The task –
In the entries that follow, find the line containing "All operational systems"; from there, copy every line exactly through the line containing "The n-gram analysis".

BEGIN Supplied data

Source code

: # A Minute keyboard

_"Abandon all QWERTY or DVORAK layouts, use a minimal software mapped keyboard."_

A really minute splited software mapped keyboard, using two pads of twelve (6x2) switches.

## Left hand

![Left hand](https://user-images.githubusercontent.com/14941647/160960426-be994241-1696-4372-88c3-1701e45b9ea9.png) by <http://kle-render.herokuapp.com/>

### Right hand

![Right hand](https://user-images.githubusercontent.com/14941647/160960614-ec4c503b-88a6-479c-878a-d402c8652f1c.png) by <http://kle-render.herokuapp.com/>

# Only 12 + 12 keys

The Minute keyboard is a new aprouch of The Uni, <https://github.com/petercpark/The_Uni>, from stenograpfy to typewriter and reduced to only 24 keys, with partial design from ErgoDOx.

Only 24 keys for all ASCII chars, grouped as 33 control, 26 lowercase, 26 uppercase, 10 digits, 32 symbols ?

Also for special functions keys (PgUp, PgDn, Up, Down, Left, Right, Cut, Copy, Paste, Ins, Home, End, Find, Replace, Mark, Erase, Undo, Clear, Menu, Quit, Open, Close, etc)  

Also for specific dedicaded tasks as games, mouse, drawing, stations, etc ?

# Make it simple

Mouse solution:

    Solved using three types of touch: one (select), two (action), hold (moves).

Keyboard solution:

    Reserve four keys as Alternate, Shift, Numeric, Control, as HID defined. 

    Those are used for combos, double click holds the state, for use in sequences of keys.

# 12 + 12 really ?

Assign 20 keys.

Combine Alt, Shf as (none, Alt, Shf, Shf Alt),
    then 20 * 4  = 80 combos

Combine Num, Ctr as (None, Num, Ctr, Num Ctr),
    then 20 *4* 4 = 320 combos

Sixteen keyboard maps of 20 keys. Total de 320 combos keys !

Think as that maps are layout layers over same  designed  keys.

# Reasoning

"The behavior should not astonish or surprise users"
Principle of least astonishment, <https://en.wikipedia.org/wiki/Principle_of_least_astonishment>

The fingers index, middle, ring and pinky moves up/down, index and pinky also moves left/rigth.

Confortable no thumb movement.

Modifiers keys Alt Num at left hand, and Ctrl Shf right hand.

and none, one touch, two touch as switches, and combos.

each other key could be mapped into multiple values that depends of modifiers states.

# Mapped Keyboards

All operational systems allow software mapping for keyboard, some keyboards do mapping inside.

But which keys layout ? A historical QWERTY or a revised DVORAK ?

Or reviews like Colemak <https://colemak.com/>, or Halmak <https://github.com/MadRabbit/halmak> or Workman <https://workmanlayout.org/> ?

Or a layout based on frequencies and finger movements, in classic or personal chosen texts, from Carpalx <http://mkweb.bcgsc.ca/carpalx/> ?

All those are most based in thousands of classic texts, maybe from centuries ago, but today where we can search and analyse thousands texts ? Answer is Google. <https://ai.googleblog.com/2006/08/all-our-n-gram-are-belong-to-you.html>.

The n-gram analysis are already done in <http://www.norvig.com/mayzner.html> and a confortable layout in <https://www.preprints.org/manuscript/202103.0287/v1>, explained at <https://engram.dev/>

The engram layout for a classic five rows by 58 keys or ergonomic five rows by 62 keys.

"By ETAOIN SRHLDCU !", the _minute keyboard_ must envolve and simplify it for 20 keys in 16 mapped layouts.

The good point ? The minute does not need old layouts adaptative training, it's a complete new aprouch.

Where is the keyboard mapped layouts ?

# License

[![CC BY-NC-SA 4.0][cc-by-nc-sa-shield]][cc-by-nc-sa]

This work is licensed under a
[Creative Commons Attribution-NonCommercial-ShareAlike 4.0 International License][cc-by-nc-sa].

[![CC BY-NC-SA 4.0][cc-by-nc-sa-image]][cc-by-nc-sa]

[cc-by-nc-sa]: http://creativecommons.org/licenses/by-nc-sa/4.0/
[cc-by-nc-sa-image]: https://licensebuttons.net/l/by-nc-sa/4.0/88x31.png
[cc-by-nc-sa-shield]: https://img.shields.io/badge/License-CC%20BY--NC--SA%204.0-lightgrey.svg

END Supplied data

Solution for this task –
All operational systems allow software mapping for keyboard, some keyboards do mapping inside.

But which keys layout ? A historical QWERTY or a revised DVORAK ?

Or reviews like Colemak <https://colemak.com/>, or Halmak <https://github.com/MadRabbit/halmak> or Workman <https://workmanlayout.org/> ?

Or a layout based on frequencies and finger movements, in classic or personal chosen texts, from Carpalx <http://mkweb.bcgsc.ca/carpalx/> ?

All those are most based in thousands of classic texts, maybe from centuries ago, but today where we can search and analyse thousands texts ? Answer is Google. <https://ai.googleblog.com/2006/08/all-our-n-gram-are-belong-to-you.html>.

The n-gram analysis are already done in <http://www.norvig.com/mayzner.html> and a confortable layout in <https://www.preprints.org/manuscript/202103.0287/v1>, explained at <https://engram.dev/>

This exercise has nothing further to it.